Bilindiği üzere feshe bağlı alacaklardan yıllık izin ücretinin de, ihbar tazminatının da kıdem tazminatının da mahiyetleri birbirinden çok farklıdır.

Kıdem tazminatı; işçinin çalışma süresinin, ücretinin ve kıdem tazminatı tavanının sürekli artması sebebiyle işveren için iş ilişkisi boyunca devamlı büyüyen bir risk(borç) kalemidir.

Kimi işverenler bu riski kontrol edebilir kılmak ve büyütmemek için, iş ilişkisinde kesinti olmamasına rağmen, böyle bir görüntü vererek (muvazzaalı bir şekilde) kıdem tazminatı ödemektedirler. Bu durum (şayet son fesih kıdem tazminatına hak kazandırır şekilde olursa) işverenin lehine, işçinin ise aleyhinedir. Bu tip durumlara yargı mudahale eder ve işçinin bu "ara ödemeler" sebebiyle meydana gelen zararını giderir.

Bir işçinin aynı işverenden, (aynı dönem için olmamak kaydıyla) birden çok defa kıdem tazminatı almasında hukuki bir engel yoktur. Yeter ki, iş ilişkisi kıdem tazminatana hak kazandırır şekilde sonlandırılmış olsun. Yargı yalnızca, muvvazaalı ödemelerde yapılan ödemeyi avans olarak niteler.

Öte yandan, iş ilişkisi devam ederken işçiye ihbar tazminatı ve yıllık izin ücreti verilmesinde -kıdem tazminatındaki gibi- işverenin lehine bir durum doğmaz.
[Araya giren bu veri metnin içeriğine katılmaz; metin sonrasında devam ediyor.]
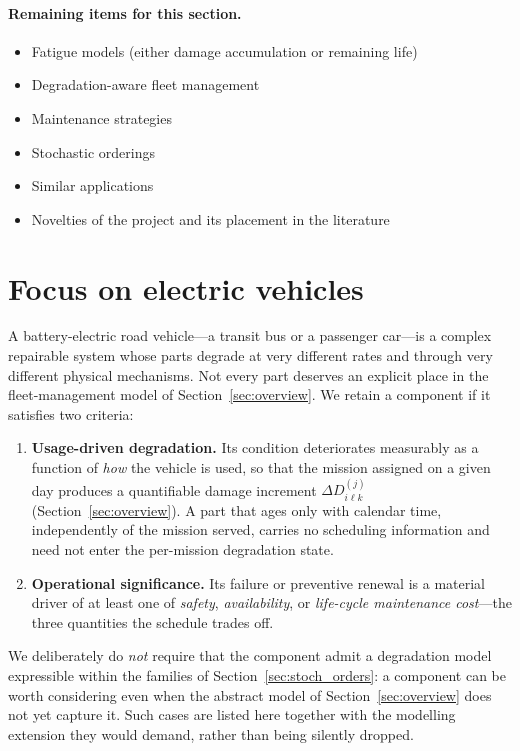 \documentclass[11pt,a4paper]{article}
\theoremstyle{plain}
\theoremstyle{definition}
\theoremstyle{remark}
\begin{document}
\paragraph{Remaining items for this section.}
\begin{itemize}
    \item[$\checkmark$] Fatigue models (either damage accumulation or remaining life)
    \item[$\square$] Degradation-aware fleet management
    \item[$\checkmark$] Maintenance strategies
    \item[$\checkmark$] Stochastic orderings
    \item[$\square$] Similar applications
    \item[$\square$] Novelties of the project and its placement in the literature
\end{itemize}

\section{Focus on electric vehicles}

A battery-electric road vehicle---a transit bus or a passenger car---is a complex repairable system whose parts degrade at very different rates and through very different physical mechanisms.
Not every part deserves an explicit place in the fleet-management model of Section~\ref{sec:overview}.
We retain a component if it satisfies two criteria:
\begin{enumerate}[label=(C\arabic*)]
  \item \textbf{Usage-driven degradation.}
    Its condition deteriorates measurably as a function of \emph{how} the vehicle is used, so that the mission assigned on a given day produces a quantifiable damage increment $\Delta D^{(j)}_{i\ell k}$ (Section~\ref{sec:overview}).
    A part that ages only with calendar time, independently of the mission served, carries no scheduling information and need not enter the per-mission degradation state.
  \item \textbf{Operational significance.}
    Its failure or preventive renewal is a material driver of at least one of \emph{safety}, \emph{availability}, or \emph{life-cycle maintenance cost}---the three quantities the schedule trades off.
\end{enumerate}
We deliberately do \emph{not} require that the component admit a degradation model expressible within the families of Section~\ref{sec:stoch_orders}: a component can be worth considering even when the abstract model of Section~\ref{sec:overview} does not yet capture it.
Such cases are listed here together with the modelling extension they would demand, rather than being silently dropped.
\end{document}
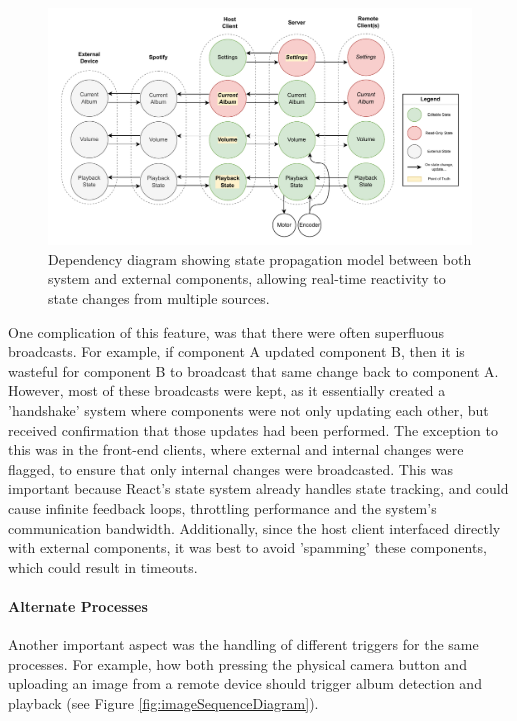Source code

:             \begin{figure}[h]
                \centering
                \includegraphics[width=\textwidth]{images/VTT_states.DependencyGraph.pdf}
                \caption{Dependency diagram showing state propagation model between both system and external components, allowing real-time reactivity to state changes from multiple sources.}
                \label{fig:statePropagationDiagram}
            \end{figure}
    
            One complication of this feature, was that there were often superfluous broadcasts. For example, if component A updated component B, then it is wasteful for component B to broadcast that same change back to component A. However, most of these broadcasts were kept, as it essentially created a 'handshake' system where components were not only updating each other, but received confirmation that those updates had been performed. The exception to this was in the front-end clients, where external and internal changes were flagged, to ensure that only internal changes were broadcasted. This was important because React's state system already handles state tracking, and could cause infinite feedback loops, throttling performance and the system's communication bandwidth. Additionally, since the host client interfaced directly with external components, it was best to avoid 'spamming' these components, which could result in timeouts.
    
            \paragraph{Alternate Processes}
    
            Another important aspect was the handling of different triggers for the same processes. For example, how both pressing the physical camera button and uploading an image from a remote device should trigger album detection and playback (see Figure \ref{fig:imageSequenceDiagram}).
    
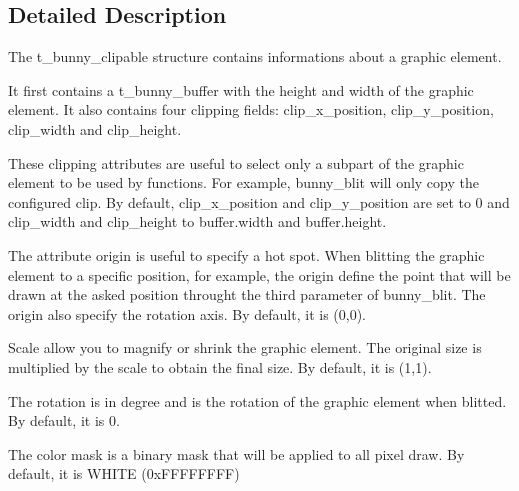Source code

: \subsection{Detailed Description}
The t\-\_\-bunny\-\_\-clipable structure contains informations about a graphic element.

It first contains a t\-\_\-bunny\-\_\-buffer with the height and width of the graphic element. It also contains four clipping fields\-: clip\-\_\-x\-\_\-position, clip\-\_\-y\-\_\-position, clip\-\_\-width and clip\-\_\-height.

These clipping attributes are useful to select only a subpart of the graphic element to be used by functions. For example, bunny\-\_\-blit will only copy the configured clip. By default, clip\-\_\-x\-\_\-position and clip\-\_\-y\-\_\-position are set to 0 and clip\-\_\-width and clip\-\_\-height to buffer.\-width and buffer.\-height.

The attribute origin is useful to specify a hot spot. When blitting the graphic element to a specific position, for example, the origin define the point that will be drawn at the asked position throught the third parameter of bunny\-\_\-blit. The origin also specify the rotation axis. By default, it is (0,0).

Scale allow you to magnify or shrink the graphic element. The original size is multiplied by the scale to obtain the final size. By default, it is (1,1).

The rotation is in degree and is the rotation of the graphic element when blitted. By default, it is 0.

The color mask is a binary mask that will be applied to all pixel draw. By default, it is W\-H\-I\-T\-E (0x\-F\-F\-F\-F\-F\-F\-F\-F) 

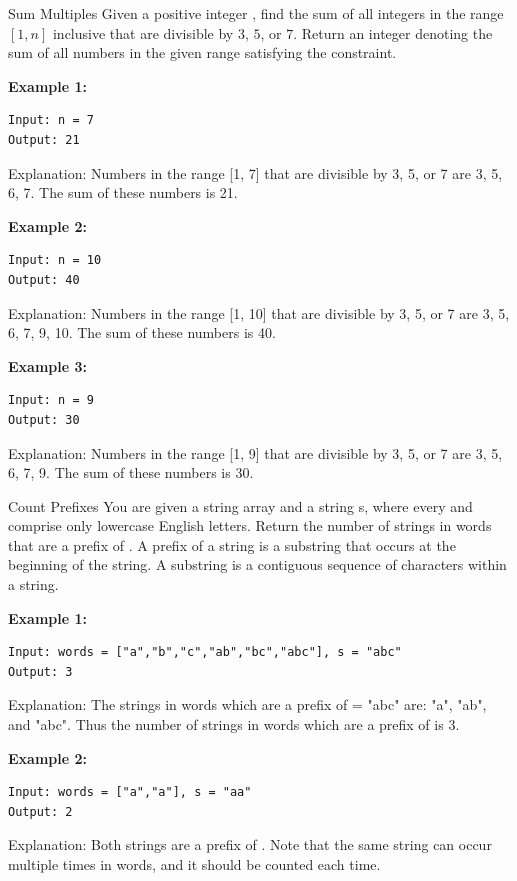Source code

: \documentclass[twoside]{article}
\begin{document}
\begin{task}{Sum Multiples}{}{}
Given a positive integer , find the sum of all integers in the range $[1, n]$ inclusive that are divisible by $3$, $5$, or $7$.
Return an integer denoting the sum of all numbers in the given range satisfying the constraint.
\vspace{10pt}

\textbf{Example 1:}
\begin{lstlisting}[numbers=none]
Input: n = 7
Output: 21
\end{lstlisting}
Explanation: Numbers in the range [1, 7] that are divisible by 3, 5, or 7 are 3, 5, 6, 7. The sum of these numbers is 21.
\vspace{10pt}

\textbf{Example 2:}
\begin{lstlisting}[numbers=none]
Input: n = 10
Output: 40
\end{lstlisting}
Explanation: Numbers in the range [1, 10] that are divisible by 3, 5, or 7 are 3, 5, 6, 7, 9, 10. The sum of these numbers is 40.
\vspace{10pt}

\textbf{Example 3:}

\begin{lstlisting}[numbers=none]
Input: n = 9
Output: 30
\end{lstlisting}
Explanation: Numbers in the range [1, 9] that are divisible by 3, 5, or 7 are 3, 5, 6, 7, 9. The sum of these numbers is 30.

\end{task}



\begin{task}{Count Prefixes}{}{}
You are given a string array  and a string s, where every  and  comprise only lowercase English letters.
Return the number of strings in words that are a prefix of .
A prefix of a string is a substring that occurs at the beginning of the string. 
A substring is a contiguous sequence of characters within a string.

 \vspace{10pt}

\textbf{Example 1:}

\begin{lstlisting}[numbers=none]
Input: words = ["a","b","c","ab","bc","abc"], s = "abc"
Output: 3
\end{lstlisting}
Explanation: The strings in words which are a prefix of  = "abc" are:
"a", "ab", and "abc".
Thus the number of strings in words which are a prefix of  is 3.
\vspace{10pt}

\textbf{Example 2:}
\begin{lstlisting}[numbers=none]
Input: words = ["a","a"], s = "aa"
Output: 2
\end{lstlisting}
Explanation: Both strings are a prefix of . 
Note that the same string can occur multiple times in words, and it should be counted each time.

\end{task}
\end{document}
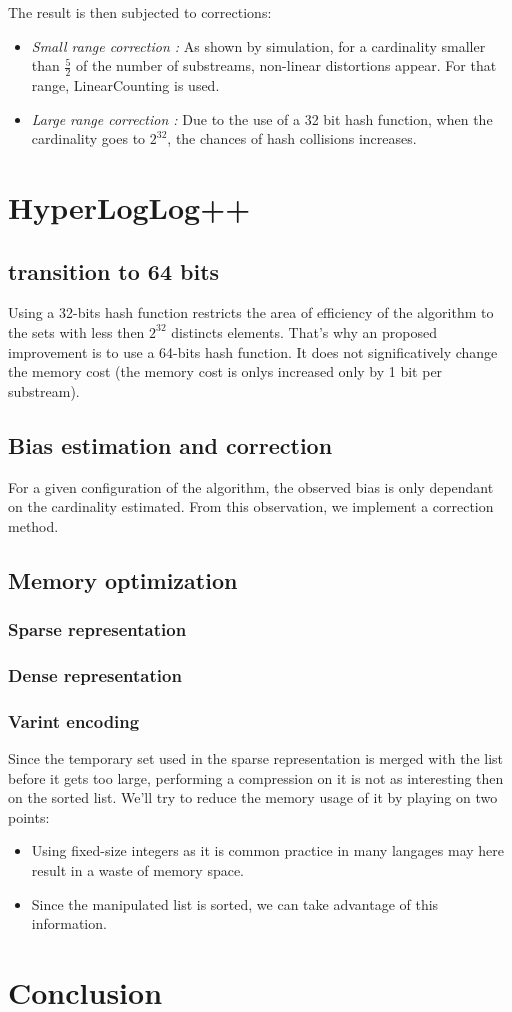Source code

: \documentclass{article}
\begin{document}
The result is then subjected to corrections:
\begin{itemize}
\item \emph{Small range correction :} As shown by simulation, for a
  cardinality smaller than $\frac{5}{2}$ of the number of substreams, non-linear
  distortions appear. For that range, LinearCounting is used.
\item \emph{Large range correction :} Due to the use of a 32 bit hash
  function, when the cardinality goes to $2^{32}$, the chances of hash
  collisions increases.
\end{itemize}

\section{HyperLogLog++}

\subsection{transition to 64 bits}
Using a 32-bits hash function restricts the area of efficiency of the
algorithm to the sets with less then $2^{32}$ distincts elements.
That's why an proposed improvement is to use a 64-bits hash function.
It does not significatively change the memory cost (the memory cost is
 onlys increased only by 1 bit per substream).

\subsection{Bias estimation and correction}
For a given configuration of the algorithm, the observed bias is only
dependant on the cardinality estimated. From this observation, we
implement a correction method.
\subsection{Memory optimization}
\subsubsection{Sparse representation}
\subsubsection{Dense representation}
\subsubsection{Varint encoding}
Since the temporary set used in the sparse representation is merged
with the list before it gets too large, performing a compression on it
is not as interesting then on the sorted list. We'll try to reduce the
memory usage of it by playing on two points:
\begin{itemize}
\item Using fixed-size integers as it is common practice in many
  langages may here result in a waste of memory space.
\item Since the manipulated list is sorted, we can take advantage of
  this information.
\end{itemize}


\section{Conclusion}
\end{document}
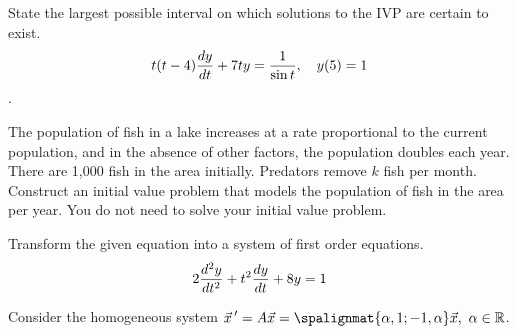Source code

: \documentclass[12pt]{exam}
\begin{document}
\begin{questions}
\begin{parts}
    \end{parts}
    
    \newpage
    
    \question[2] %
    State the largest possible interval on which solutions to the IVP are certain to exist. $$t(t-4) {\frac{dy}{dt}} + 7t y = \frac{1}{\sin t}, \quad y(5) = 1$$.    \vspace{3cm}
    
    \question[3] %
    The population of fish in a lake increases at a rate proportional to the current population, and in the absence of other factors, the population doubles each year. There are 1,000 fish in the area initially. Predators remove $k$ fish per month. Construct an initial value problem that models the population of fish in the area per year. You do not need to solve your initial value problem. 
    \vspace{4cm}
    
    \question[3] %
    Transform the given equation into a system of first order equations. 
    $$2{\frac{d ^2y}{dt^2}} + t^2{\frac{dy}{dt}} +8y = 1$$
    
    \vspace{3cm}
    

    

    
    \newpage 
    

    
    \newpage
    
    \question[5] %
    Consider the homogeneous system $\displaystyle \vec x \, ' = A \vec x = \spalignmat{\alpha, 1;-1, \alpha}\vec x, \ \alpha \in \mathbb R$. 
    

\end{questions}
\end{document}
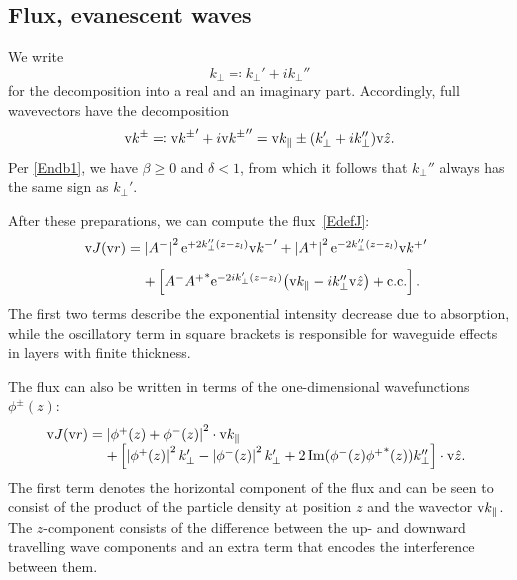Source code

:\subsection{Flux, evanescent waves}\label{SSpecial}

We write
\begin{equation}\label{Edecompkperp}
  k_\perp \eqqcolon k_\perp' + i k_\perp''
\end{equation}
for the decomposition into a real and an imaginary part.
Accordingly, full wavevectors have the decomposition
\begin{equation}
  \text{v}{k}^\pm
  \eqqcolon {\text{v}{k}^\pm}' + i{\text{v}{k}^\pm}''
  = \text{v}{k}_\parallel \pm (k_\perp' + i k_\perp'')\text{v}{\hat z}.
\end{equation}
Per \cref{Endb1}, we have $\beta\ge0$ and $\delta<1$,
from which it follows that $k_\perp''$ always has the same sign as $k_\perp'$.

After these preparations,
we can compute the flux~\cref{EdefJ}:
\begin{equation}\label{EJ1}
  \begin{array}{@{}l@{\;}l}
  \v{J}(\r)
  =&   \left|A^-\right|^2 \e^{+2k_\perp'' (z-z_l)} {\k^-}'
    + \left|A^+\right|^2 \e^{-2k_\perp''(z-z_l)} {\k^+}'
\\[2ex]
  &+ \left[
      A^-{A^+}^* \e^{-2ik_\perp'(z-z_l)} {\left(\k_\plll-ik_\perp''\v{\hat z}\right)}
    + \text{c.c.}
    \right].
  \end{array}
\end{equation}
The first two terms describe the exponential intensity decrease
due to absorption, while
the oscillatory term in square brackets
is responsible for waveguide effects in layers with finite thickness.

The flux can also be written in terms of the one-dimensional wavefunctions $\phi^{\pm}(z)$:
\begin{equation}\label{EJ2}
  \begin{array}{@{}l@{\;}l}
  \v{J}(\r) =& \left|\phi^+(z)+\phi^-(z)\right|^2\cdot\k_\plll \\
  &+ \left[ \left|\phi^+(z)\right|^2 k_\perp' - \left|\phi^-(z)\right|^2 k_\perp' +
  2\Im(\phi^-(z){\phi^+}^*(z))k_\perp'' \right]\cdot \v{\hat z}.
  \end{array}
\end{equation}
The first term denotes the horizontal component
of the flux and can be seen to consist of the product
of the particle density at position $z$ and the wavector $\text{v}{k}_\parallel$.
The $z$-component consists of the difference
between the up- and downward travelling wave components
and an extra term that encodes the interference between them.

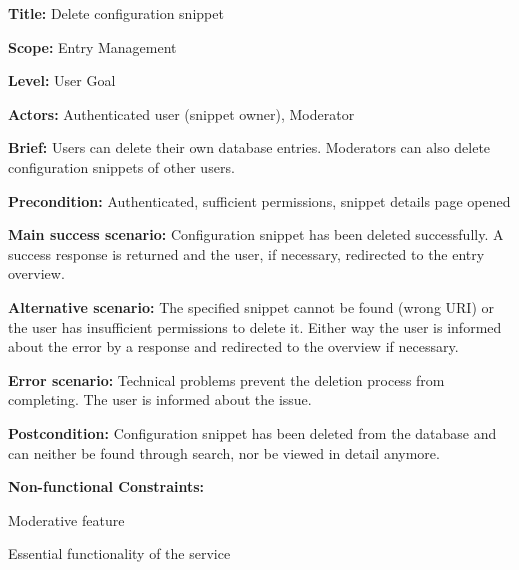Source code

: 
\begin{DoxyItemize}
\item {\bfseries Title\+:} Delete configuration snippet
\item {\bfseries Scope\+:} Entry Management
\item {\bfseries Level\+:} User Goal
\item {\bfseries Actors\+:} Authenticated user (snippet owner), Moderator
\item {\bfseries Brief\+:} Users can delete their own database entries. Moderators can also delete configuration snippets of other users.
\end{DoxyItemize}


\begin{DoxyItemize}
\item {\bfseries Precondition\+:} Authenticated, sufficient permissions, snippet details page opened
\item {\bfseries Main success scenario\+:} Configuration snippet has been deleted successfully. A success response is returned and the user, if necessary, redirected to the entry overview.
\item {\bfseries Alternative scenario\+:} The specified snippet cannot be found (wrong U\+RI) or the user has insufficient permissions to delete it. Either way the user is informed about the error by a response and redirected to the overview if necessary.
\item {\bfseries Error scenario\+:} Technical problems prevent the deletion process from completing. The user is informed about the issue.
\item {\bfseries Postcondition\+:} Configuration snippet has been deleted from the database and can neither be found through search, nor be viewed in detail anymore.
\item {\bfseries Non-\/functional Constraints\+:}
\begin{DoxyItemize}
\item Moderative feature
\item Essential functionality of the service 
\end{DoxyItemize}
\end{DoxyItemize}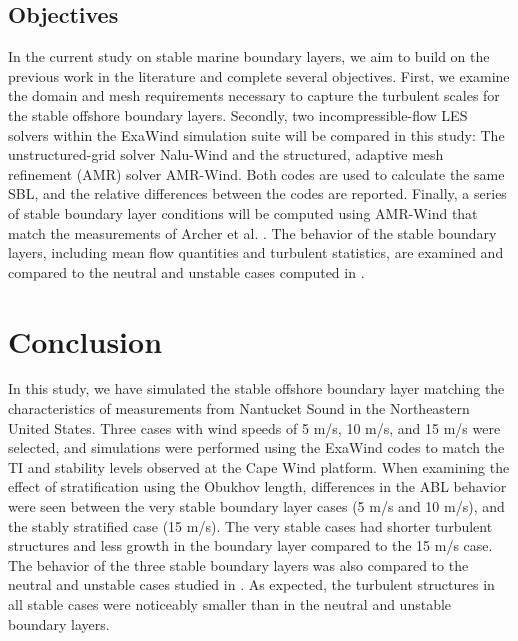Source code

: \documentclass[conf]{new-aiaa}
\begin{document}
\subsection{Objectives}
In the current study on stable marine boundary layers, we aim to build
on the previous work in the literature and complete several
objectives.  First, we examine the domain and mesh requirements
necessary to capture the turbulent scales for the stable offshore
boundary layers.  Secondly, two incompressible-flow LES solvers within
the ExaWind simulation suite will be compared in this study: The
unstructured-grid solver Nalu-Wind and the structured, adaptive mesh
refinement (AMR) solver AMR-Wind.  Both codes are used to calculate
the same SBL, and the relative differences between the codes are
reported.  Finally, a series of stable boundary layer conditions will
be computed using AMR-Wind that match the measurements of Archer et
al. \cite{archer2016predominance}.  The behavior of the stable
boundary layers, including mean flow quantities and turbulent
statistics, are examined and compared to the neutral and unstable
cases computed in \cite{cheung2020large}.





\section{Conclusion}
In this study, we have simulated the stable offshore boundary layer matching the
characteristics of measurements from Nantucket Sound in the Northeastern United
States. Three cases with wind speeds of 5 m/s, 10 m/s, and 15 m/s were
selected, and simulations were performed using the ExaWind codes to match the TI
and stability levels observed at the Cape Wind platform.  When examining
the effect of stratification using the Obukhov length, differences in the ABL
behavior were seen between the very stable boundary layer cases (5 m/s and 10
m/s), and the stably stratified case (15 m/s).  The very stable cases had
shorter turbulent structures and less growth in the boundary layer compared to
the 15 m/s case.  The behavior of the three stable boundary layers was also
compared to the neutral and unstable cases studied in \cite{cheung2020large}.
As expected, the turbulent structures in all stable cases were noticeably
smaller than in the neutral and unstable boundary layers.
\end{document}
Bu sebeple de, bu ödemelerin yapılmış olması, önceki fesihlerin muvvazaalı olup olmadığını anlamak için bir araç olarak kullanılabilir.

Müvekkilinize en son yapılan ödemeler 3 yıldan fazla süre önce ödenmiş olsaydı(ve ihbara ilişkin hakları 4857 s.k.'dan farksızsa), bu sorununun ihbar tazminatı açısından pratik bir önemi olmazdı. Zira öyle olsaydı, işçi 8 haftalık ihbar tazminatını, son ücreti üzerinden talep edebilecekti.

Fakat şu anda şöyle bir durum var: Daha önceki fesihler, iş ilişkisinin gerçek bir tasfiyesiyse; işçinin kıdemi 2 yıl kabul edilecek ve ona göre ihbar süresi belirlenecektir. Daha önceki ödemeler muvvazaalı ise, yani sözleşmenin kesintisiz devam ettiği kabul edilirse, tüm hizmet süresi dikkate alıncaktır.

Kanımca, her iki halde de, ihbar tazminatının (kıdem tazminatında olduğu gibi) avans sayılması ve mahsubu söz konusu olmaz. İşveren -şartları varsa- bu ödemeleri genel hükümlere göre talep edip edemeyeceğini değerlendirmelidir.